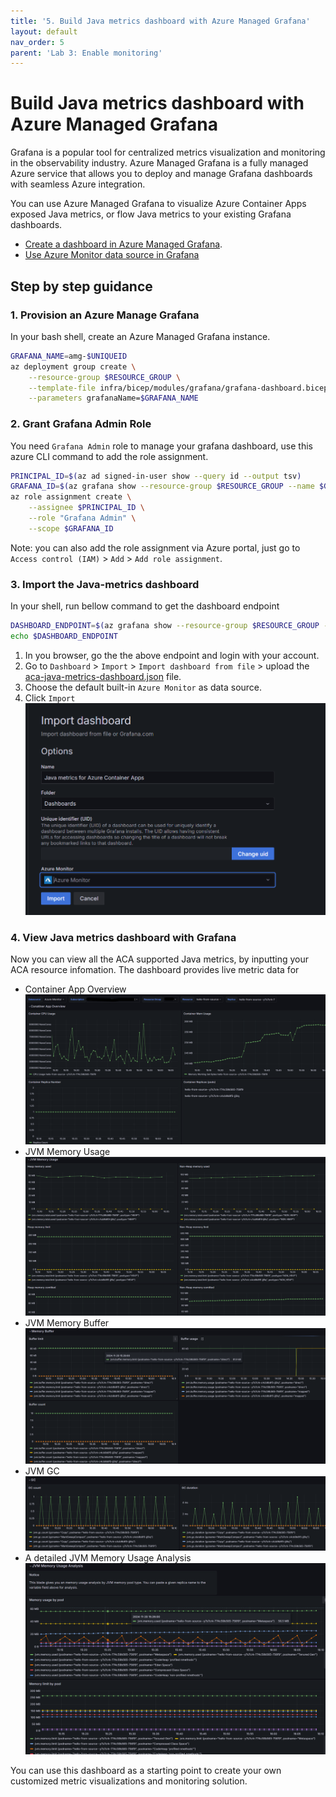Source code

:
 ```yaml
---
title: '5. Build Java metrics dashboard with Azure Managed Grafana'
layout: default
nav_order: 5
parent: 'Lab 3: Enable monitoring'
---
```



# Build Java metrics dashboard with Azure Managed Grafana

Grafana is a popular tool for centralized metrics visualization and monitoring in the observability industry. Azure Managed Grafana is a fully managed Azure service that allows you to deploy and manage Grafana dashboards with seamless Azure integration. 

You can use Azure Managed Grafana to visualize Azure Container Apps exposed Java metrics, or flow Java metrics to your existing Grafana dashboards.
- [Create a dashboard in Azure Managed Grafana](https://learn.microsoft.com/en-us/azure/managed-grafana/how-to-create-dashboard).
- [Use Azure Monitor data source in Grafana](https://grafana.com/docs/grafana/latest/datasources/azure-monitor/)


## Step by step guidance

### 1. Provision an Azure Manage Grafana
In your bash shell, create an Azure Managed Grafana instance.

```bash
GRAFANA_NAME=amg-$UNIQUEID
az deployment group create \
    --resource-group $RESOURCE_GROUP \
    --template-file infra/bicep/modules/grafana/grafana-dashboard.bicep \
    --parameters grafanaName=$GRAFANA_NAME
``` 

### 2. Grant Grafana Admin Role
You need `Grafana Admin` role to manage your grafana dashboard, use this azure CLI command to add the role assignment.
```bash
PRINCIPAL_ID=$(az ad signed-in-user show --query id --output tsv)
GRAFANA_ID=$(az grafana show --resource-group $RESOURCE_GROUP --name $GRAFANA_NAME --query id --output tsv)
az role assignment create \
    --assignee $PRINCIPAL_ID \
    --role "Grafana Admin" \
    --scope $GRAFANA_ID
``` 

Note: you can also add the role assignment via Azure portal, just go to `Access control (IAM)` > `Add` > `Add role assignment`.


### 3. Import the Java-metrics dashboard
In your shell, run bellow command to get the dashboard endpoint
```bash
DASHBOARD_ENDPOINT=$(az grafana show --resource-group $RESOURCE_GROUP --name $GRAFANA_NAME --query "properties.endpoint" --output tsv)
echo $DASHBOARD_ENDPOINT
``` 

1) In you browser, go the the above endpoint and login with your account.
2) Go to `Dashboard` > `Import` > `Import dashboard from file` > upload the [aca-java-metrics-dashboard.json](../../dashboard/aca-java-metrics-dashboard.json) file.
3) Choose the default built-in `Azure Monitor` as data source.
4) Click `Import`
![Import Java Metrics dashboard](../../images/acalab3-05-grafana-import-dashboard.png)

### 4. View Java metrics dashboard with Grafana
Now you can view all the ACA supported Java metrics, by inputting your ACA resource infomation.
The dashboard provides live metric data for 
- Container App Overview
![Container App Overview](../../images/acalab3-05-grafana-overview.png)
- JVM Memory Usage
![JVM Memory Usage](../../images/acalab3-05-grafana-jvm-mem.png)
- JVM Memory Buffer
![JVM Memory Buffer](../../images/acalab3-05-grafana-jvm-buffer.png)
- JVM GC
![JVM GC](../../images/acalab3-05-grafana-jvm-gc.png)
- A detailed JVM Memory Usage Analysis
![detailed JVM Memory Usage Analysis](../../images/acalab3-05-grafana-jvm-mem-analysis.png)

You can use this dashboard as a starting point to create your own customized metric visualizations and monitoring solution.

# Work request:
The expected output is each line of the records above that includes the word "shell".

# Output below:
In your bash shell, create an Azure Managed Grafana instance.
In your shell, run bellow command to get the dashboard endpoint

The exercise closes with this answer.